En un día tan particular como hoy,18 de diciembre de 2025, en que el Papa León XIV ha autorizado la promulgación de los decretos relativos a la próxima beatificación de Enrique Shaw, la memoria apela a viejos recuerdos, tan propio de quienes ya hemos transitado una larga vida.
Creo que mucho se ha escrito sobre Enrique, su corta vida y su verdadero apostolado cristiano.
Esta síntesis de algo en el cual me toco participar, no dejara de pertenecer a un anecdotario, sobre el inicio de la causa y que ACDE había aceptado, como un desafío.
Mons. Jorge Mejía había manifestado en un Foro Almuerzo de ACDE, que nuestro fundador había recorrido el camino de la santidad.
Cumplía yo en ese entonces la función de director ejecutivo de ACDE, la Comisión que habíamos formada estaba Presidida por Hernando Campos Menéndez, no nombro al resto pues podría cometer la imprudencia de omitir algún nombre, sabiendo que todos colaboraban con su esfuerzo, en un tema que nos era casi desconocido.
A la muerte de Mons. Quarracino, había asumido como arzobispo de Buenos Aires Jorge Bergoglio.
Lleve al seno de la Comisión la inquietud, sobre la conveniencia de informar al nuevo arzobispo sobre lo que ACDE había iniciado.
Se decidió solicitase una entrevista y quienes asistiríamos a la misma. Concurríamos Hernando Campos Menéndez, Jorge Aceiro, Juan Cavo y quien escribe esto.
Ninguno de los cuatro habíamos tenido algún contacto previo con Bergoglio, de manera que íbamos a tener un interlocutor que no dejaba de ser un interrogante.
El único que no había conocido a Enrique era yo, el resto eran hombres que habían sido de su amistad, incluso de haber trabajado junto a él.
Nadie podía imaginar que la persona que nos recibiría con el correr de los años sería El Papa Francisco.

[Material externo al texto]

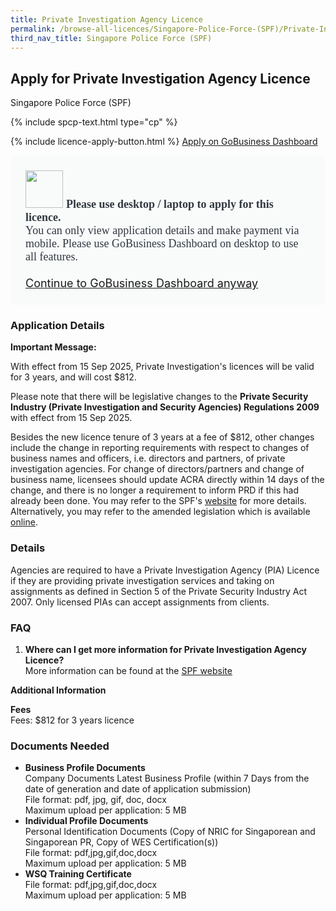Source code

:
 ```yaml
---
title: Private Investigation Agency Licence
permalink: /browse-all-licences/Singapore-Police-Force-(SPF)/Private-Investigation-Agency-Licence
third_nav_title: Singapore Police Force (SPF)
---
```


## Apply for Private Investigation Agency Licence

Singapore Police Force (SPF)

{% include spcp-text.html type="cp" %}

{% include licence-apply-button.html %}
<a class="btn" id = "desktopNotice" href="https://dashboard.gobusiness.gov.sg/task-details/private-investigation-agency" target="_blank" rel="noopener">Apply on GoBusiness Dashboard</a>
<div id = "mobileNotice" style="background: #F9FAFA; border-radius: 5px; width: auto; height: auto; padding: 24px 24px; font-size: 18px; color: #313840;">
<img src="/images/laptop.svg" alt="" style="height: 60px; width: 60px; margin-left: 0px;">
<span style="font-weight: bold; font-family: hknova-bold; font-size: 18px; ">Please use desktop / laptop to apply for this licence.</span><br>
<span style="font-family: hknova-regular;">You can only view application details and make payment via mobile. Please use GoBusiness Dashboard on desktop to use all features.</span><br><br>
<a id="mobileNotice" href="https://dashboard.gobusiness.gov.sg/task-details/private-investigation-agency" target="_blank" rel="noopener">Continue to GoBusiness Dashboard anyway</a>
</div>

<H3>Application Details</H3>

<p><strong>Important Message:</strong></p>
<p>With effect from 15 Sep 2025, Private Investigation's licences will be valid for 3 years, and will cost $812.</p>
<p>Please note that there will be legislative changes to the <strong>Private Security Industry (Private Investigation and Security Agencies) Regulations 2009</strong> with effect from 15 Sep 2025.</p>
<p>Besides the new licence tenure of 3 years at a fee of $812, other changes include the change in reporting requirements with respect to changes of business names and officers, i.e. directors and partners, of private investigation agencies. For change of directors/partners and change of business name, licensees should update ACRA directly within 14 days of the change, and there is no longer a requirement to inform PRD if this had already been done. You may refer to the SPF's <a href="https://www.police.gov.sg/e-Services/Police-Licences/Private-Investigation-Agency-Licence" target="_blank" rel="noopener">website</a> for more details. Alternatively, you may refer to the amended legislation which is available <a href="https://sso.agc.gov.sg/" target="_blank" rel="noopener">online</a>.</p>

<h3>Details</h3>
<p>Agencies are required to have a Private Investigation Agency (PIA) Licence if they are providing private investigation services and taking on assignments as defined in Section 5 of the Private Security Industry Act 2007. Only licensed PIAs can accept assignments from clients.</p>

<h3>FAQ</h3>
<ol>
    <li>
        <strong>Where can I get more information for Private Investigation Agency Licence?</strong>
        <br>More information can be found at the <a href="https://www.police.gov.sg/e-Services/Police-Licences/Private-Investigation-Agency-Licence" target="_blank" rel="noopener">SPF website</a>
    </li>
</ol>

<strong>Additional Information</strong>

<p>
    <strong>Fees</strong>
    <br>Fees: $812 for 3 years licence
</p>

<H3>Documents Needed</H3>

<ul>
    <li>
        <strong>Business Profile Documents</strong>
        <br>Company Documents Latest Business Profile (within 7 Days from the date of generation and date of application submission)
        <br>File format: pdf, jpg, gif, doc, docx<br>Maximum upload per application: 5 MB
    </li>
    <li>
        <strong>Individual Profile Documents</strong>
        <br>Personal Identification Documents (Copy of NRIC for Singaporean and Singaporean PR, Copy of WES Certification(s))
        <br>File format: pdf,jpg,gif,doc,docx<br>Maximum upload per application: 5 MB
    </li>
    <li>
        <strong>WSQ Training Certificate</strong>
        <br>File format: pdf,jpg,gif,doc,docx
        <br>Maximum upload per application: 5 MB
    </li>
</ul>

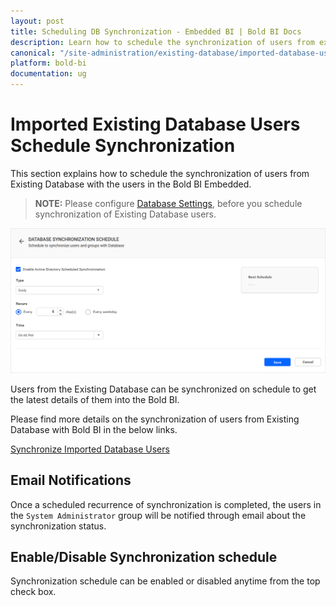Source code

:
 ```yaml
---
layout: post
title: Scheduling DB Synchronization - Embedded BI | Bold BI Docs
description: Learn how to schedule the synchronization of users from existing database with the users in Bold BI Embedded.
canonical: "/site-administration/existing-database/imported-database-users-synchronization-schedule/"
platform: bold-bi
documentation: ug
---
```


# Imported Existing Database Users Schedule Synchronization

This section explains how to schedule the synchronization of users from Existing Database with the users in the Bold BI Embedded.

> **NOTE:**  Please configure [Database Settings](/site-administration/user-directory-settings/existing-database/database-settings/), before you schedule synchronization of Existing Database users.   

![Imported Database Users Synchronization Schedule](/static/assets/site-administration/images/import-database-user-schedule-synchronization.png)

Users from the Existing Database can be synchronized on schedule to get the latest details of them into the Bold BI.

Please find more details on the synchronization of users from Existing Database with Bold BI in the below links.

[Synchronize Imported Database Users](/managing-resources/manage-users/synchronization-imported-users-from-exisiting-database/)

## Email Notifications

Once a scheduled recurrence of synchronization is completed, the users in the `System Administrator` group will be notified through email about the synchronization status.

## Enable/Disable Synchronization schedule 
Synchronization schedule can be enabled or disabled anytime from the top check box.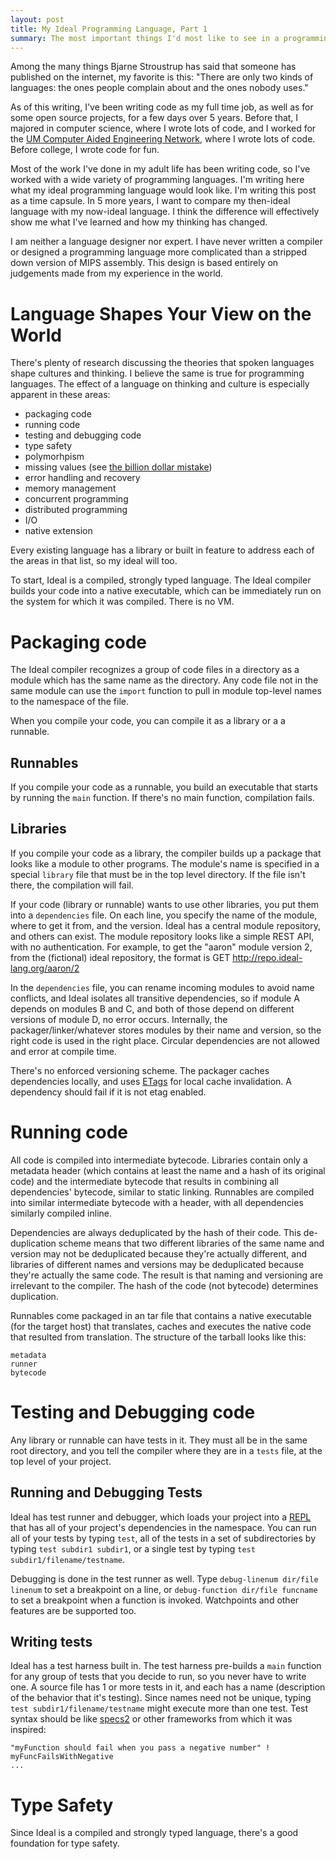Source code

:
```yaml
---
layout: post
title: My Ideal Programming Language, Part 1
summary: The most important things I'd most like to see in a programming language
---
```


Among the many things Bjarne Stroustrup has said that someone has published on the internet, my favorite is this: "There are only two kinds of languages: the ones people complain about and the ones nobody uses."

As of this writing, I've been writing code as my full time job, as well as for some open source projects, for a few days over 5 years. Before that, I majored in computer science, where I wrote lots of code, and I worked for the [UM Computer Aided Engineering Network](http://www.engin.umich.edu/caen/), where I wrote lots of code. Before college, I wrote code for fun.

Most of the work I've done in my adult life has been writing code, so I've worked with a wide variety of programming languages. I'm writing here what my ideal programming language would look like. I'm writing this post as a time capsule. In 5 more years, I want to compare my then-ideal language with my now-ideal language. I think the difference will effectively show me what I've learned and how my thinking has changed.

I am neither a language designer nor expert. I have never written a compiler or designed a programming language more complicated than a stripped down version of MIPS assembly. This design is based entirely on judgements made from my experience in the world.

# Language Shapes Your View on the World

There's plenty of research discussing the theories that spoken languages shape cultures and thinking. I believe the same is true for programming languages. The effect of a language on thinking and culture is especially apparent in these areas:

* packaging code
* running code
* testing and debugging code
* type safety
* polymorhpism
* missing values (see [the billion dollar mistake](http://qconlondon.com/london-2009/presentation/Null+References:+The+Billion+Dollar+Mistake))
* error handling and recovery
* memory management
* concurrent programming
* distributed programming
* I/O
* native extension

Every existing language has a library or built in feature to address each of the areas in that list, so my ideal will too.

To start, Ideal is a compiled, strongly typed language. The Ideal compiler builds your code into a native executable, which can be immediately run on the system for which it was compiled. There is no VM.

# Packaging code

The Ideal compiler recognizes a group of code files in a directory as a module which has the same name as the directory. Any code file not in the same module can use the `import` function to pull in module top-level names to the namespace of the file.

When you compile your code, you can compile it as a library or a a runnable.

## Runnables

If you compile your code as a runnable, you build an executable that starts by running the `main` function. If there's no main function, compilation fails.

## Libraries

If you compile your code as a library, the compiler builds up a package that looks like a module to other programs. The module's name is specified in a special `library` file that must be in the top level directory. If the file isn't there, the compilation will fail.

If your code (library or runnable) wants to use other libraries, you put them into a `dependencies` file. On each line, you specify the name of the module, where to get it from, and the version. Ideal has a central module repository, and others can exist. The module repository looks like a simple REST API, with no authentication. For example, to get the "aaron" module version 2, from the (fictional) ideal repository, the format is GET http://repo.ideal-lang.org/aaron/2

In the `dependencies` file, you can rename incoming modules to avoid name conflicts, and Ideal isolates all transitive dependencies, so if module A depends on modules B and C, and both of those depend on different versions of module D, no error occurs. Internally, the packager/linker/whatever stores modules by their name and version, so the right code is used in the right place. Circular dependencies are not allowed and error at compile time.

There's no enforced versioning scheme. The packager caches dependencies locally, and uses [ETags](http://en.wikipedia.org/wiki/HTTP_ETag) for local cache invalidation. A dependency should fail if it is not etag enabled.

# Running code

All code is compiled into intermediate bytecode. Libraries contain only a metadata header (which contains at least the name and a hash of its original code) and the intermediate bytecode that results in combining all dependencies' bytecode, similar to static linking. Runnables are compiled into similar intermediate bytecode with a header, with all dependencies similarly compiled inline.

Dependencies are always deduplicated by the hash of their code. This de-duplication scheme means that two different libraries of the same name and version may not be deduplicated because they're actually different, and libraries of different names and versions may be deduplicated because they're actually the same code. The result is that naming and versioning are irrelevant to the compiler. The hash of the code (not bytecode) determines duplication.

Runnables come packaged in an tar file that contains a native executable (for the target host) that translates, caches and executes the native code that resulted from translation. The structure of the tarball looks like this:

```
metadata
runner
bytecode
```

# Testing and Debugging code

Any library or runnable can have tests in it. They must all be in the same root directory, and you tell the compiler where they are in a `tests` file, at the top level of your project.

## Running and Debugging Tests

Ideal has test runner and debugger, which loads your project into a [REPL](http://en.wikipedia.org/wiki/Read%E2%80%93eval%E2%80%93print_loop) that has all of your project's dependencies in the namespace. You can run all of your tests by typing `test`, all of the tests in a set of subdirectories by typing `test subdir1 subdir1`, or a single test by typing `test subdir1/filename/testname`.

Debugging is done in the test runner as well. Type `debug-linenum dir/file linenum` to set a breakpoint on a line, or `debug-function dir/file funcname` to set a breakpoint when a function is invoked. Watchpoints and other features are be supported too.

## Writing tests

Ideal has a test harness built in. The test harness pre-builds a `main` function for any group of tests that you decide to run, so you never have to write one. A source file has 1 or more tests in it, and each has a name (description of the behavior that it's testing). Since names need not be unique, typing `test subdir1/filename/testname` might execute more than one test. Test syntax should be like [specs2](http://etorreborre.github.io/specs2/) or other frameworks from which it was inspired:

```
"myFunction should fail when you pass a negative number" ! myFuncFailsWithNegative
...
```

# Type Safety

Since Ideal is a compiled and strongly typed language, there's a good foundation for type safety.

Tras una breve presentación sobre el motivo de nuestra visita, tanto Hernando, Jorge como Juan, pudieron explayarse ampliamente sobre la vida de Enrique y porque sé había pensado en iniciar la Causa para su Beatificación.
Bergoglio manifestó no haber conocido a Enrique, tampoco de su trayectoria como hombre de familia, marino y empresario, no existieron mayores interrogantes sobre la vida de Enrique.
Con el correr del tiempo pienso que salimos desilusionados de la reunión, tal vez debería expresarlo en singular ya que soy el único sobreviviente de la misma.
Al haber ido conociendo su acción pastoral, tanto como arzobispo y como Papa, pienso en la elocuencia de su silencio.
No hay duda que algo milagroso ha ocurrido, él hombre-sacerdote que fue nuestro interlocutor, aquel día, fue con el tiempo el primer PAPA argentino, así como Enrique hoy será el primer laico- empresario que este en los altares en la larga historia de la Iglesia.
Este pequeño grano de arena, es un recuerdo que en mi larga vida perdura.
El resto es el esfuerzo de hombres y mujeres que, encabezados por Fernán, durante muchos años trabajaron incansablemente con Fe y el corazón puesto en manos del Señor.
Sara, como decía San Juan de la Cruz, “en el atardecer te examinarán en el amor…”
En este atardecer de mi vida, escribo lo que te adjunto y que también ha me ha surgido del corazón, que pretende ser un poema, inspirado en la sed que creo sentía Enrique.
Recordando a Enrique Shaw
Cuando hablamos de sed
Parece que fuera solo material
Que la saciamos con el
agua
¿Pensamos que tenemos sed amar?
Acaso no buscamos
A la mujer que amaremos
Hasta la muerte.
No sentimos sed de saber,
De conocer los grandes interrogantes
De este mundo y también de
La otra vida.
Los hombres de FE sentimos
sed de pensar en “la vida eterna”.
No sentimos la sed de la amistad
¿Cuándo la soledad abruma nuestra vida?
No sentimos la sed de la alteridad
Si no sabemos enlazar el yo
Con “el tú en libertad”.
No sentimos la sed de la justicia
Frente a la ausencia de la misma.
No sentimos sed del bien común
Frente a una sociedad
Que sacia su sed en la abundancia.
No sentimos la sed de la honradez
Cuando el ladrón presume de su vida.
No sentimos sed de tirar la primera piedra
Sin pensar en tener la autoridad moral para hacerlo.
No sentimos sed de una educación superadora
Cuando se perdió su proyecto de excelencia.
Habrá sed, si no existe una espiritualidad genuina
De exigencia intima, de compromisos duraderos.
Si a la vacilación ante DIOS,
No tratamos de superarla.
Pensando que solo la saciaremos
Cuando estemos en la MESA JUNTO A EL.